"Our play is essentially to take the time here with the market slow, while the velocity is slow, to improve systems and procedures and get some recruiting done; we are going to do a lot of recruiting," Brenneke says. "We are going to hire the best talent we can at all levels for all property types and breathe new life into this thing and really energize it."

Guardian will operate its new commercial real estate offices as an affiliate company under the Sperry Van Ness brand. Brenneke says he will immediately begin to build upon the existing Sperry Van Ness presence in Oregon and also will look to develop the Sperry Van Ness organization in Arizona, expanding outside the Phoenix market to include Tucson.

Brenneke says the business combination will help Guardian grow its brokerage business – it has been offering clients the service only on a limited basis heretofore -- which will in turn grow the property management business. As part of the plan to be a more of a one-stop shop, in terms of property management, Brenneke says he will beef up the leasing talent within the SVN offices he now controls.

"Basically right now we are all multifamily from a property management standpoint, but with this we will be expanding into commercial," he says. "We've got the property management infrastructure already in place, including the software, and commercial property management is frankly a whole lot more straight forward than residential. As part of that, we will add more leasing talent to our SVN offices."

Rand Sperry and Mark Van Ness established Sperry Van Ness in 1987. The SVN brand has grown rapidly in recent years – it now boats 1,000 brokers in 150 markets nationwide -- by luring high-producing brokers with higher splits that can be achieved more quickly than at some of the other, larger brokerage houses."The SVN system tends to attract good seasoned veterans," Brenneke says. "SVN's target property market is B quality in terms of price range, which keeps us from going head-to-head with the likes of CB Richard Ellis.
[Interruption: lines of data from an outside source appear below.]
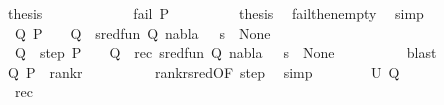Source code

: \begin{isabellebody}
\ {\isacharquery}{\kern0pt}thesis\isanewline
\ \ \ \ \isamarkupfalse%
\isanewline
\ \ \ \ \ \ \isamarkupfalse%
\ {\isachardoublequoteopen}fail\ P{\isachardoublequoteclose}\isanewline
\ \ \ \ \ \ \isamarkupfalse%
\ \isamarkupfalse%
\ {\isacharquery}{\kern0pt}thesis\ \isamarkupfalse%
\ fail{\isacharunderscore}{\kern0pt}then{\isacharunderscore}{\kern0pt}empty\ \isamarkupfalse%
\ simp\isanewline
\ \ \ \ \isamarkupfalse%
\isanewline
\ \ \ \ \ \ \isamarkupfalse%
\ {\isachardoublequoteopen}{\isasymexists}{\isasymsigma}\ Q{\isachardot}{\kern0pt}\ P\ {\isasymturnstile}\ {\isasymsigma}\ {\isasymleadsto}\ Q\ {\isasymand}\ sred{\isacharunderscore}{\kern0pt}fun\ {\isacharparenleft}{\kern0pt}Q{\isacharcomma}{\kern0pt}\ nabla{\isacharcomma}{\kern0pt}\ {\isasymsigma}\ {\isasymbullet}\ s{\isacharparenright}{\kern0pt}\ {\isacharequal}{\kern0pt}\ None{\isachardoublequoteclose}\isanewline
\ \ \ \ \ \ \isamarkupfalse%
\ \isamarkupfalse%
\ {\isasymsigma}\ Q\ \ step{\isacharcolon}{\kern0pt}\ {\isachardoublequoteopen}P\ {\isasymturnstile}\ {\isasymsigma}\ {\isasymleadsto}\ Q{\isachardoublequoteclose}\ \ rec{\isacharcolon}{\kern0pt}\ {\isachardoublequoteopen}sred{\isacharunderscore}{\kern0pt}fun\ {\isacharparenleft}{\kern0pt}Q{\isacharcomma}{\kern0pt}\ nabla{\isacharcomma}{\kern0pt}\ {\isasymsigma}\ {\isasymbullet}\ s{\isacharparenright}{\kern0pt}\ {\isacharequal}{\kern0pt}\ None{\isachardoublequoteclose}\isanewline
\ \ \ \ \ \ \ \ \isamarkupfalse%
\ blast\isanewline
\ \ \ \ \ \ \isamarkupfalse%
\ {\isachardoublequoteopen}{\isacharparenleft}{\kern0pt}Q{\isacharcomma}{\kern0pt}\ P{\isacharparenright}{\kern0pt}\ {\isasymin}\ rank{\isacharunderscore}{\kern0pt}r{\isachardoublequoteclose}\isanewline
\ \ \ \ \ \ \ \ \isamarkupfalse%
\ rank{\isacharunderscore}{\kern0pt}r{\isacharunderscore}{\kern0pt}sred{\isacharbrackleft}{\kern0pt}OF\ step{\isacharbrackright}{\kern0pt}\ \isamarkupfalse%
\ simp\isanewline
\ \ \ \ \ \ \isamarkupfalse%
\ {\isachardoublequoteopen}U\ Q\ {\isacharequal}{\kern0pt}\ {\isacharbraceleft}{\kern0pt}{\isacharbraceright}{\kern0pt}{\isachardoublequoteclose}\isanewline
\ \ \ \ \ \ \ \ \isamarkupfalse%
\ {}{\isacharparenleft}{\kern0pt}{}{\isacharparenright}{\kern0pt}\ rec\ \isamarkupfalse%

\end{isabellebody}
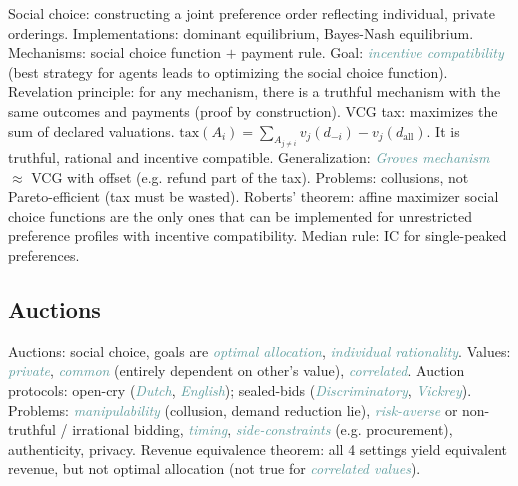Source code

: \documentclass[10pt,a4paper,landscape]{article}
\newcommand{\concept}[1]{\textcolor{Emerald}{#1}} %
\newcommand{\subconcept}[1]{\textcolor{CadetBlue}{\textit{#1}}}
\begin{document}
\begin{multicols*}{4}
\concept{Social choice}: constructing a joint preference order reflecting individual, private orderings. Implementations: dominant equilibrium, Bayes-Nash equilibrium.
\concept{Mechanisms}: social choice function $+$ payment rule. Goal: \subconcept{incentive compatibility} (best strategy for agents leads to optimizing the social choice function).
\concept{Revelation principle}: for any mechanism, there is a truthful mechanism with the same outcomes and payments (proof by construction).
\concept{VCG tax}: maximizes the sum of declared valuations. $\text{tax}(A_i) = \sum_{A_{j \neq i}} v_j(d_{-i}) - v_j(d_{\text{all}})$. It is truthful, rational and incentive compatible. Generalization: \subconcept{Groves mechanism} $\approx$ VCG with offset (e.g. refund part of the tax). Problems: collusions, not Pareto-efficient (tax must be wasted).
\concept{Roberts' theorem}: affine maximizer social choice functions are the only ones that can be implemented for unrestricted preference profiles with incentive compatibility.
\concept{Median rule}: IC for single-peaked preferences.

\subsection{Auctions}

\concept{Auctions}: social choice, goals are \subconcept{optimal allocation}, \subconcept{individual rationality}.
\concept{Values}: \subconcept{private}, \subconcept{common} (entirely dependent on other's value), \subconcept{correlated}.
\concept{Auction protocols}: open-cry (\subconcept{Dutch}, \subconcept{English}); sealed-bids (\subconcept{Discriminatory}, \subconcept{Vickrey}). Problems: \subconcept{manipulability} (collusion, demand reduction lie), \subconcept{risk-averse} or non-truthful / irrational bidding, \subconcept{timing}, \subconcept{side-constraints} (e.g. procurement), authenticity, privacy.
\concept{Revenue equivalence theorem}: all 4 settings yield equivalent revenue, but not optimal allocation (not true for \subconcept{correlated values}).


\end{multicols*}
\end{document}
With the average transaction size at SVN between $4 million and $5 million we're one notch below that -- and it's a really good niche."
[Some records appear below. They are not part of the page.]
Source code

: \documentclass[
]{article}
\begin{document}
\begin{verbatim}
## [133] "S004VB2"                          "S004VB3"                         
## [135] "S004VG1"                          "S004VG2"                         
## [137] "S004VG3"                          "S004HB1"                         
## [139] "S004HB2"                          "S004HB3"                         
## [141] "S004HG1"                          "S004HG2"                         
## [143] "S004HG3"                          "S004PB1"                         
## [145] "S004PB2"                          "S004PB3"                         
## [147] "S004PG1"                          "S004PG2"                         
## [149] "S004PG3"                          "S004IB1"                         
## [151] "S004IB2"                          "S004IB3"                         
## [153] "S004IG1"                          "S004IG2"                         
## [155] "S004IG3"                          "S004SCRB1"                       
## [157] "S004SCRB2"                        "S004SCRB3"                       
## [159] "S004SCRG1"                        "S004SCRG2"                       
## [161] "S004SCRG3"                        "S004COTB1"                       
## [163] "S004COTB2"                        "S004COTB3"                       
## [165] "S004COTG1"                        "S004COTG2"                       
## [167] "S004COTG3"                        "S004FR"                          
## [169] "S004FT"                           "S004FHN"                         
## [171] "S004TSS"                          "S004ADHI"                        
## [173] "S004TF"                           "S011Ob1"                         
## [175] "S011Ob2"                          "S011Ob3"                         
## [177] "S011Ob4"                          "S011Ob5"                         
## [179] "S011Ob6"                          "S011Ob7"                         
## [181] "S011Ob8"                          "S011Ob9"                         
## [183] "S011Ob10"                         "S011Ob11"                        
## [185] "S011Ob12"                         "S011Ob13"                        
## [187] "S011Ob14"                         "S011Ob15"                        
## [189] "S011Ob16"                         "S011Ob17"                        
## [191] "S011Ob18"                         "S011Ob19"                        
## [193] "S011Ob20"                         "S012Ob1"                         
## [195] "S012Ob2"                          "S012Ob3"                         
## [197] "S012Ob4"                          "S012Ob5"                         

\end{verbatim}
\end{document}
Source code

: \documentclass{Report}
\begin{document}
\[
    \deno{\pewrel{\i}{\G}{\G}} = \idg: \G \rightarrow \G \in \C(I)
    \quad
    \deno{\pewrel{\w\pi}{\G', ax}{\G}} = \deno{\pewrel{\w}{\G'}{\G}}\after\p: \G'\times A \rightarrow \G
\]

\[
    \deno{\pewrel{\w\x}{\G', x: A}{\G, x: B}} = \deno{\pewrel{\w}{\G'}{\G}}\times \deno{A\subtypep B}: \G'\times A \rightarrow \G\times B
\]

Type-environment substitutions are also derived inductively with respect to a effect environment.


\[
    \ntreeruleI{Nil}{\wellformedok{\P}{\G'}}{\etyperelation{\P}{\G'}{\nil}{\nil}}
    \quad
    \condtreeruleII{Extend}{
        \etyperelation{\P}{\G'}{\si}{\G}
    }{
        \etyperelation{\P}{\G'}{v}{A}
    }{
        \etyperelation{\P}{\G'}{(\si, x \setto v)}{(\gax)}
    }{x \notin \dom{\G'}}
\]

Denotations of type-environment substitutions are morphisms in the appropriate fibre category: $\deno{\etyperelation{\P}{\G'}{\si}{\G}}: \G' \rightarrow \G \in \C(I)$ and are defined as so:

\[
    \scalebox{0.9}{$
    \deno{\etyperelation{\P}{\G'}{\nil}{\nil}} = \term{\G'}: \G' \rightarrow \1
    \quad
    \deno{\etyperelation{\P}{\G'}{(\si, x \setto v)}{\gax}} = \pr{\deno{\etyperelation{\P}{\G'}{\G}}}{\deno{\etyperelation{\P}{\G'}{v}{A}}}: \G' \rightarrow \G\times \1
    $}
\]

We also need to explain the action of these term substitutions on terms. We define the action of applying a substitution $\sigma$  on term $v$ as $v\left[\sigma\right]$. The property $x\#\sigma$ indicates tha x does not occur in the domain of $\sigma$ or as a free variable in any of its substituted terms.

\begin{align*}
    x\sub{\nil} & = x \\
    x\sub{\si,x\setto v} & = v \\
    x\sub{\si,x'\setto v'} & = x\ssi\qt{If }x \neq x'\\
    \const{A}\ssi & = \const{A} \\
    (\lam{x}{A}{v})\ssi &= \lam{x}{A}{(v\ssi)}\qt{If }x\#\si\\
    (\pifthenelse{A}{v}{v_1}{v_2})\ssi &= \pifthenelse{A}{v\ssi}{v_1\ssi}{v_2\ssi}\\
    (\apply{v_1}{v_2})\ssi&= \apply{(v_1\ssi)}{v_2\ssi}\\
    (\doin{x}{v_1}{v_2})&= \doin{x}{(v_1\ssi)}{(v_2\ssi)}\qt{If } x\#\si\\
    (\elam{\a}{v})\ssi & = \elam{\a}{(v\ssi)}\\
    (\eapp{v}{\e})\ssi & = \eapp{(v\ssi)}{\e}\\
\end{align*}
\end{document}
When the assets came to market earlier this year, CEO Mark Van Ness told GlobeSt.com that the company had been planning to "go completely to the franchise model" as a more efficient way to expand and operate its business. "Our long-term intent always was to convert the company completely to a franchise model," he said. "We have come to realize that it is inefficient for us to try to run two different businesses with the same staff," Van Ness tells GlobeSt.com. "We realized that it's time to make a full commitment to the franchise business."

Brenneke started at Guardian management 25 years ago and bought it in 2001. It was at that point that the company began acquiring properties in addition to managing them for third parties. It also began partnering with wealthy individuals and institutions, playing the part of the expertise partner by taking a minority stake and acting as the fee manager of the fee manager of the property. The 400-person company now invests on behalf of it and 100 high-net-worth individuals, as well as five institutional investors, and has a portfolio of nearly 12,000 apartments units valued at $600 million, of which it owns about 50%.
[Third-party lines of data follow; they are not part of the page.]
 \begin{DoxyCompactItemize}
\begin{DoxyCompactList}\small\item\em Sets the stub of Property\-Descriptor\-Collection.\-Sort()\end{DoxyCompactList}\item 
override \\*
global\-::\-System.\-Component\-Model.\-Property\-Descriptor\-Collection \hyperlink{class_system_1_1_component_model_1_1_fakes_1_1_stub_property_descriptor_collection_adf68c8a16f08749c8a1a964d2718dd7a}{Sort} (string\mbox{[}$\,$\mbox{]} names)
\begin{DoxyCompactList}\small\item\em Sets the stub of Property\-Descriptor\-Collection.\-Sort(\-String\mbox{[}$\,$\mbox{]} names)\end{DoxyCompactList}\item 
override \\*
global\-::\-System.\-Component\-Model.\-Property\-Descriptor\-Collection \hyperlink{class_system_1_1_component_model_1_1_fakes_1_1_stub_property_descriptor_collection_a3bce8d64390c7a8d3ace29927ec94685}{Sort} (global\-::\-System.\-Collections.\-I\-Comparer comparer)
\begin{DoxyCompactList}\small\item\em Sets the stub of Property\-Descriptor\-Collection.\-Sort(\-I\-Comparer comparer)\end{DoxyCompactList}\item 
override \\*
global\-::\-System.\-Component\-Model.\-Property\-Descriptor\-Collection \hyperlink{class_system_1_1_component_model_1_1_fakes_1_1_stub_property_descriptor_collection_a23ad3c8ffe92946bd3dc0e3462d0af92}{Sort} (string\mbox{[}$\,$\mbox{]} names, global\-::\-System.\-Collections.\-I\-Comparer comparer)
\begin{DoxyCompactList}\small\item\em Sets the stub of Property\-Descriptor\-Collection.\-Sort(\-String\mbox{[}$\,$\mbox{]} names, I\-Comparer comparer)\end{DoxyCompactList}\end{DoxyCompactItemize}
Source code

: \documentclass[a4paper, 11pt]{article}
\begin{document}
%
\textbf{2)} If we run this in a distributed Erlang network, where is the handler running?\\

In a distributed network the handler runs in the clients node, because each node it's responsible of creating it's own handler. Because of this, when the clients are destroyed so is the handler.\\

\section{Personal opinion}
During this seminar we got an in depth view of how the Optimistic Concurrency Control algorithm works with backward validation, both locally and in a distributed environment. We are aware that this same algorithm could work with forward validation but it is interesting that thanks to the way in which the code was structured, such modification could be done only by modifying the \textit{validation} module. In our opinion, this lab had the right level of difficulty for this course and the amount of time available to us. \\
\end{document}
The offer to acquire SVN's corporate offices and related franchise rights came to Brenneke through JMP Securities, the San Francisco-based investment bank that SVN retained earlier this year to market the offices and related franchise rights for sale so it can focus on growing the franchise into new markets without the distraction of also trying to operate existing individual offices.

"JMP came to us because we've had a prior relationship with them and they knew we were looking to move into California and diversify our product type, generate additional fee revenue and expand our management operation," Brenneke says. "It fit well."

Brenneke, who has been working to close the deal for three months, says he got the sense that JMP shopped the offering fairly quietly and that there were probably four or five serious contenders. "SVN wanted to find the right strategic partner and they talked with a number of different types of groups, including TIC groups," he says. "We were apparently a pretty good match."

Sperry and Van Ness backed that up in a prepared statement released Tuesday morning. "When we began looking for a strategic franchisee for our corporate offices, we knew it had to be just the right partner...," they stated. "Guardian's presence and reputation on the West Coast, strong management team and its multifamily offerings will reinforce and strengthen our brand and company significantly."